Green Beans from Hawaii
Samuel Ruggles brought coffee to the Kona District in 1828, more trees were set out in the Kalihi and Niu valleys near Honolulu, in 1828 or 1829. On the island of Hawaii Rev. Joseph Goodrich tried planting some coffee to make the Hilo mission self-sustaining. Goodrich planted gardens over his 12 years at Hilo, and taught classes for native Hawaiians on cultivation of both for cash to support the mission, as well as vegetables and tropical fruits for their own meals.
Pioneer coffee merchant Henry Nicholas Greenwell (1826–1891)
Early commercial ventures on the island of Kauaʻi in 1836 and 1845 ended in failure. The first records of production were made in 1845, of only 248 pounds, grown on Kauaʻi and Hawaii island. The great Mahele in 1848 allowed private ownership of land for the first time. Large areas were once grown on Maui, but were replaced by sugarcane and other crops.
In particular, Scale insects infected many of the coffee trees on the other islands. The slopes in the Kona area were unsuitable for sugarcane, so the area became the center for the coffee industry in Hawaii. To be called Kona coffee, it must be grown in this district only.
In 1873, the world's fair in Vienna awarded Kona trader Henry Nicholas Greenwell an award for excellence, which gave some recognition to the "Kona" name. Around 1880 John Gaspar, Sr. (Married to Maria Rice Santos), built the first coffee mill in Hawaii near Kealakekua Bay. In 1892 the Guatemalan variety was introduced to Hawaii by German planter Hermann A. Widemann. Also about this time lady bugs were able to control the scale infestation.

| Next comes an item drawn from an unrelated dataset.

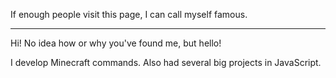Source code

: If enough people visit this page, I can call myself famous.

---

Hi! No idea how or why you've found me, but hello!

I develop Minecraft commands. Also had several big projects in JavaScript.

The "coffee belt" in Kona is approximately two miles wide from 700 feet (210 m) to 2,000 feet (610 m) elevation. Other districts on the island where coffee is grown include Kaʻū in the far south, Puna in the southeast, and Hāmākua in the northeast.
Although coffee can be harvested year-round in Hawaii, highest production runs from August to December.
In the 2008–2009 season, there were about 790 farms on the island of Hawaii, and 40 on other islands. Average yield was equivalent to 1400 pounds of parchment per acre. A total of about 7,800 acres (3,200 ha) are planted with coffee throughout the state. A little over half the acreage is outside the island of Hawaii, in particular on the island of Kauai, indicating that farms on other islands are larger in average size compared to those on Hawaii.